Last updated: December 6, 2013
The first big winter storm of the season has left American Fork Canyon under a blanket a snow, and I am reminded just how much we all depend upon the water that flows through these mountains. American Fork City, for example, receives about 8% of its culinary water supply from springs inside the boundaries of Timpanogos Cave National Monument. For about 90 years now, city pipes have collected water from the hillside directly behind the “Rock House” (originally the home of the Monument superintendent and now used for staff offices and library space) and carried it to homes and businesses in the valley below.
In 1982, the Rock House, along with the adjacent Cave Camp area and its collection of wonderful rock walls and structures, was included in the Timpanogos Cave Historic District and placed on the National Register of Historic Places. We are obligated by law to preserve these structures and their historic character. Generally, this is not an issue, since the preservation of all of our resources – natural and cultural – is a foundation of the mission of the National Park Service.

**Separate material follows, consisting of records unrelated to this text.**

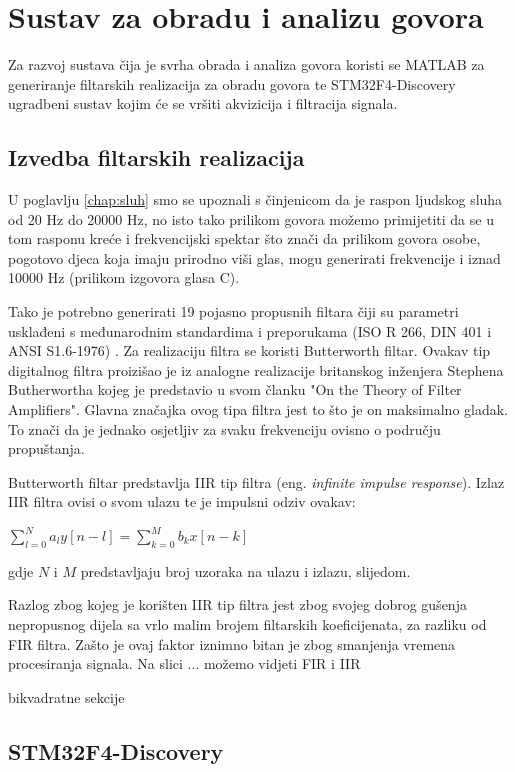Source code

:\documentclass[times, utf8, diplomski]{fer}
\begin{document}
\chapter{Sustav za obradu i analizu govora}
Za razvoj sustava čija je svrha obrada i analiza govora koristi se MATLAB za generiranje filtarskih realizacija za obradu govora te STM32F4-Discovery ugradbeni sustav kojim će se vršiti akvizicija i filtracija signala.

\section{Izvedba filtarskih realizacija}
U poglavlju \ref{chap:sluh} smo se upoznali s činjenicom da je raspon ljudskog sluha od 20 Hz do 20000 Hz, no isto tako prilikom govora možemo primijetiti da se u tom rasponu kreće i frekvencijski spektar što znači da prilikom govora osobe, pogotovo djeca koja imaju prirodno viši glas, mogu generirati frekvencije i iznad 10000 Hz (prilikom izgovora glasa C). 

Tako je potrebno generirati 19 pojasno propusnih filtara  čiji su parametri usklađeni s međunarodnim standardima i preporukama (ISO R 266, DIN 401 i ANSI S1.6-1976) \citep{optimala}. 
Za realizaciju filtra se koristi Butterworth filtar. Ovakav tip digitalnog filtra proizišao je iz analogne realizacije britanskog inženjera Stephena Butherwortha kojeg je predstavio u svom članku "On the Theory of Filter Amplifiers". Glavna značajka ovog tipa filtra jest to što je on maksimalno gladak. To znači da je jednako osjetljiv za svaku frekvenciju ovisno o području propuštanja.

Butterworth filtar predstavlja IIR tip filtra (eng. \textit{infinite impulse response}). Izlaz IIR filtra ovisi o svom ulazu te je impulsni odziv ovakav:


$\sum_{l=0}^{N}a_{l}y[n-l] = \sum_{k=0}^{M}b_{k}x[n-k]$


gdje $N$ i $M$ predstavljaju broj uzoraka na ulazu i izlazu, slijedom.

Razlog zbog kojeg je korišten IIR tip filtra jest zbog svojeg dobrog gušenja nepropusnog dijela sa vrlo malim brojem filtarskih koeficijenata, za razliku od FIR filtra. Zašto je ovaj faktor iznimno bitan je zbog smanjenja vremena procesiranja signala. Na slici ... možemo vidjeti FIR i IIR

bikvadratne sekcije

\section{STM32F4-Discovery}
\end{document}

Today though, after almost 90 years of service, the American Fork City water system is in need of repair and upgrades to improve its performance and to meet current state regulations for domestic water systems. This work will likely mean the removal and reconstruction of the parking lot around the Rock House, removal of some large trees, and possibly removal and reconstruction of some of the iconic rock walls.
Here then, is one of the often unseen ways we spend our winter. Key park staff has been meeting with American Fork City engineers and their contractors, along with partners from UDOT, the US Forest Service, the State Historic Preservation Office, and others, to find the best way to keep water flowing safely while minimizing impacts to these historic resources. An Environmental Assessment is underway, and there will be several opportunities for the public to obtain more information and provide their ideas and comments as we move forward.
It’s not always easy to convince people of the value of historic preservation. Why should a few old rock walls stand in the way of a needed repair to an important water system? Perhaps because so many of us are only a generation or two removed from those early pioneers who quarried the stones and built these walls, or who mined, hunted, or cut timber in the canyon, people here seem to understand and cherish these pieces of our community history, and we are working together in a spirit of positive collaboration. May it always be so.